Task instructions: Copy each line of the following data that contains "Discord".

Data supplied section start

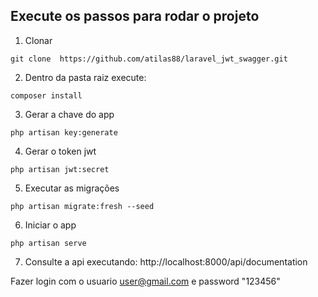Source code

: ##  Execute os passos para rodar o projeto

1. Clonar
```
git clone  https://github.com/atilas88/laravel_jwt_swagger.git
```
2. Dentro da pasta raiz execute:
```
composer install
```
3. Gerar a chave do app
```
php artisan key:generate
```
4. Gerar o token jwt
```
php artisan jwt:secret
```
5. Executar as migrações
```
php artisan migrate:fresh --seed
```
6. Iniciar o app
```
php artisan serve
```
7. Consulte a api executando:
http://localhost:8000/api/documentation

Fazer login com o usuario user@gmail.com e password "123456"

Data supplied section end
Data supplied section start

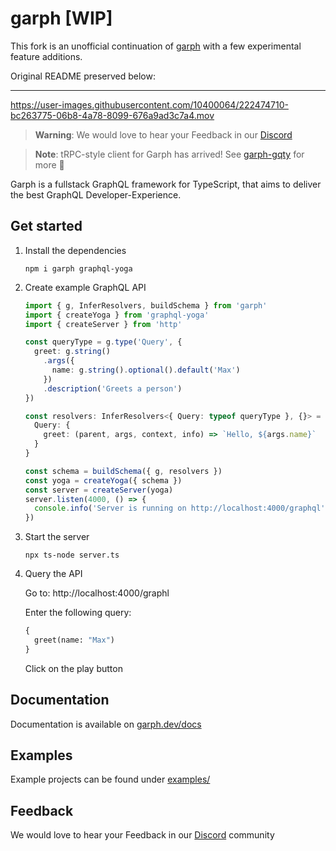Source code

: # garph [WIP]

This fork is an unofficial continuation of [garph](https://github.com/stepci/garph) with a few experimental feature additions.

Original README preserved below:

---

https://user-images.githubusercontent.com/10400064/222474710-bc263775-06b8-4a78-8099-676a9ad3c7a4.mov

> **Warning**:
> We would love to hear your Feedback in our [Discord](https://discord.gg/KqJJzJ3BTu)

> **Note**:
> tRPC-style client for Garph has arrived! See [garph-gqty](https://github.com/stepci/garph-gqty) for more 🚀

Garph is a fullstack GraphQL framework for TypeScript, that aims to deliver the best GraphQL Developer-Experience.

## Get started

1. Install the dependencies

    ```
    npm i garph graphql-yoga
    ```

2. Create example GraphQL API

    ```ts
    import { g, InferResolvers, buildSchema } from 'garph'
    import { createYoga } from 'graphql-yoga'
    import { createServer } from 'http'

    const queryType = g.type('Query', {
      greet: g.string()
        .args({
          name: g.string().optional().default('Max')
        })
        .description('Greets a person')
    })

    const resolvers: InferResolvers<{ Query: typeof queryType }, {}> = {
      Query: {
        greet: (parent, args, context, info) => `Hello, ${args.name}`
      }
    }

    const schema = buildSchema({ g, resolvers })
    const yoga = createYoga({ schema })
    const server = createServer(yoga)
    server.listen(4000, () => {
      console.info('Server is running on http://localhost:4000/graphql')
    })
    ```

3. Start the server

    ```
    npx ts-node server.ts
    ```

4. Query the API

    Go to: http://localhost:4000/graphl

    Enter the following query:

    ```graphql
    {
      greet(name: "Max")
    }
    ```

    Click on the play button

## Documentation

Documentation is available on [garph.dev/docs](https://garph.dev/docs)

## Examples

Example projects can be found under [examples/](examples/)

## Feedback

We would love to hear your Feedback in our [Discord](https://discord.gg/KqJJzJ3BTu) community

Data supplied section end
Data supplied section start

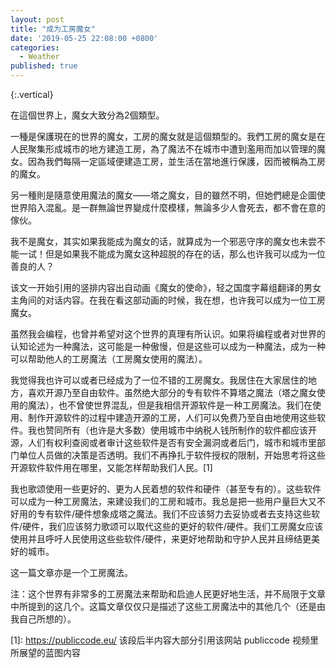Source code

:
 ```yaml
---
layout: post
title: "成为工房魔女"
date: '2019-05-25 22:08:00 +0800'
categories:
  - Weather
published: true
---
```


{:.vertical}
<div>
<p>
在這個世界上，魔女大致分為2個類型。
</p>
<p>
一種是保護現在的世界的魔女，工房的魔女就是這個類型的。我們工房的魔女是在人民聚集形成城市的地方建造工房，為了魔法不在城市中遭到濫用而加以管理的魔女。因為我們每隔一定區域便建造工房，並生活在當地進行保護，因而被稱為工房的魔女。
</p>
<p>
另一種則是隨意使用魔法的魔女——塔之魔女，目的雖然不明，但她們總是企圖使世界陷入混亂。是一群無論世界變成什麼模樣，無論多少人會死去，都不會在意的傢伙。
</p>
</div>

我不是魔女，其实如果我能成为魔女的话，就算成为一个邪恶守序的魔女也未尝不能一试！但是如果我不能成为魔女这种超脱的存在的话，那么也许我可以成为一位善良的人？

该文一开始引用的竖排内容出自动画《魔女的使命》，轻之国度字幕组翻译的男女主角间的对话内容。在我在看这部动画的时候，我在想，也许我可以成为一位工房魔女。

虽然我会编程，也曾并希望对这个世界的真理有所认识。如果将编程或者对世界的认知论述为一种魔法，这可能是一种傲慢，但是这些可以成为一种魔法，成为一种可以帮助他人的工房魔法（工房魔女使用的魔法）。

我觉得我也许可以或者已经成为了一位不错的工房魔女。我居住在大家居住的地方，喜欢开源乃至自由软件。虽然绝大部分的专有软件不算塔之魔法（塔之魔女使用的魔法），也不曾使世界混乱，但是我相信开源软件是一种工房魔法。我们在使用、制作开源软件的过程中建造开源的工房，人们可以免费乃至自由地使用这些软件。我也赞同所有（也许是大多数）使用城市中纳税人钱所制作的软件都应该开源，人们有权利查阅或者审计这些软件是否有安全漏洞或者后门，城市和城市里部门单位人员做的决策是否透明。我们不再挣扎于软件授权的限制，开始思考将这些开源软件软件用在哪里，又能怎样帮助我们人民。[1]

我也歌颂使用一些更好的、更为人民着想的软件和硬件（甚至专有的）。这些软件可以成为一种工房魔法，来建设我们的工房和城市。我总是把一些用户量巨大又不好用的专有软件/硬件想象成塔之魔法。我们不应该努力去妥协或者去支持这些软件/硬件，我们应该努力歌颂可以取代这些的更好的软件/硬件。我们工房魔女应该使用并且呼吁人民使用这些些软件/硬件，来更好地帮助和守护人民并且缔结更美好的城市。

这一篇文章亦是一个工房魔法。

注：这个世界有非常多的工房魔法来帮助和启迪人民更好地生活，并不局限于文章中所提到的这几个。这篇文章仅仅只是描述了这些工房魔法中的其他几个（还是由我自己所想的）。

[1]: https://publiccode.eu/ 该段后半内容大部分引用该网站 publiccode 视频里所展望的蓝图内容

Data supplied section end

The completed task:
> We would love to hear your Feedback in our [Discord](https://discord.gg/KqJJzJ3BTu)
We would love to hear your Feedback in our [Discord](https://discord.gg/KqJJzJ3BTu) community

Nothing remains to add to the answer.